New $100K North Carolina Biotechnology Center Grant Spotlights Marketable Inventions

Grant Requires Matching Funds, Links with Business Partners

RESEARCH TRIANGLE PARK, N.C., May 5, 2015 – The North Carolina Biotechnology Center has inaugurated a new grant program to help evaluate the likelihood of commercial success for life science inventions from universities and non-profit research organizations statewide.

The Biotechnology Innovation Grant (BIG) provides up to $100,000 to full-time faculty scientists at North Carolina universities. The grants require a 10 percent match as well as a partnership between the scientist receiving the award and one or more business partners.

The grants are to help inventors and their commercialization partners prepare for patenting and/or to conduct other pre-marketing studies to determine whether their intellectual property is viable. The funding will help them look for potential weaknesses, provide go/no-go decision points, look for ways to enhance value, and position their inventions for subsequent commercialization funding.

Commercialization partners are likely to include:

• On-campus business specialists, such as MBA teams with faculty advisors or entrepreneurs in residence

• Serial entrepreneurs experienced in start-up management

• Investors with experience serving on the boards of startup companies

• Investors with experience managing venture capital funds

The BIG award precedes NCBiotech’s other funding programs such as the Technology Enhancement Grant, which typically would support later-stage technologies being managed by the universities’ technology transfer offices.

First stage in suite of NCBiotech funding options

“We’ve designed this award to be a tightly focused first stage in our suite of grants and loans that enable more of our state’s life science innovation to move from the lab to the marketplace”, said Kenneth Tindall, Ph.D., NCBiotech’s senior vice president, science and business development.

Christopher Brown, Ph.D., vice president for research and graduate education for the University of North Carolina System and a member of the NCBiotech board of directors, contributed to the new grant program’s final design.

“The North Carolina Biotechnology Center has always been an innovative leader for this state in finding creative ways to commercialize life science research,” said Brown. “The Biotechnology Innovation Grant is an important foundation for us to bring great ideas to life – ideas that indeed may ultimately save lives.”

The BIG awards target projects lasting six to 18 months.

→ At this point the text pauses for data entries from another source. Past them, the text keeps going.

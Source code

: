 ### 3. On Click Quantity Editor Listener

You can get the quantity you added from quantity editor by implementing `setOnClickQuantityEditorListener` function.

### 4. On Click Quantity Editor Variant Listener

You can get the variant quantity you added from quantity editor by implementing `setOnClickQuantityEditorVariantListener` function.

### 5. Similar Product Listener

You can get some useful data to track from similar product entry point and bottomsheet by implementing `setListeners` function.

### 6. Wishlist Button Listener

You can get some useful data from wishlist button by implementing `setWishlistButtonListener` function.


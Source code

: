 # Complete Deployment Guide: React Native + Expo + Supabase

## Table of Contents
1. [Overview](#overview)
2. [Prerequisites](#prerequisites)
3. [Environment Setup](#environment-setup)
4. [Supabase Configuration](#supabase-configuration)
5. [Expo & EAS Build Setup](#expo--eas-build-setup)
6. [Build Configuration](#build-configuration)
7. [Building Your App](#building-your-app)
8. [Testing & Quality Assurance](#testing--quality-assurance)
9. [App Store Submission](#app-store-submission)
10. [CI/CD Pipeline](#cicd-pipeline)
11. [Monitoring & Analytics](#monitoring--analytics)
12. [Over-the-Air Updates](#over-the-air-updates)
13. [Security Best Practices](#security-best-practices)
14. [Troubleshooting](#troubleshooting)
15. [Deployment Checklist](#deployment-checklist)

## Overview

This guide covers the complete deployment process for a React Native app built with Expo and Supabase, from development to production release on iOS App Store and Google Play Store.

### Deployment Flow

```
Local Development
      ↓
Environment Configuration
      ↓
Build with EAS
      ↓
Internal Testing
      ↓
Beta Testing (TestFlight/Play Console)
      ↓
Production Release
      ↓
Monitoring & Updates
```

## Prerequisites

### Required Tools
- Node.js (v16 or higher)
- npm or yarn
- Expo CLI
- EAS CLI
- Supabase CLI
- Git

They’ll be offered twice a year, in July and February, starting in July 2015. Applications will be evaluated by an external advisory panel of experts in commercializing life science produc¬ts and/or services.

The Biotechnology Center is a private, non-profit corporation supported by the N.C. General Assembly. Its mission is to provide long-term economic and societal benefits to North Carolina by supporting biotechnology research, business, education and strategic policy statewide.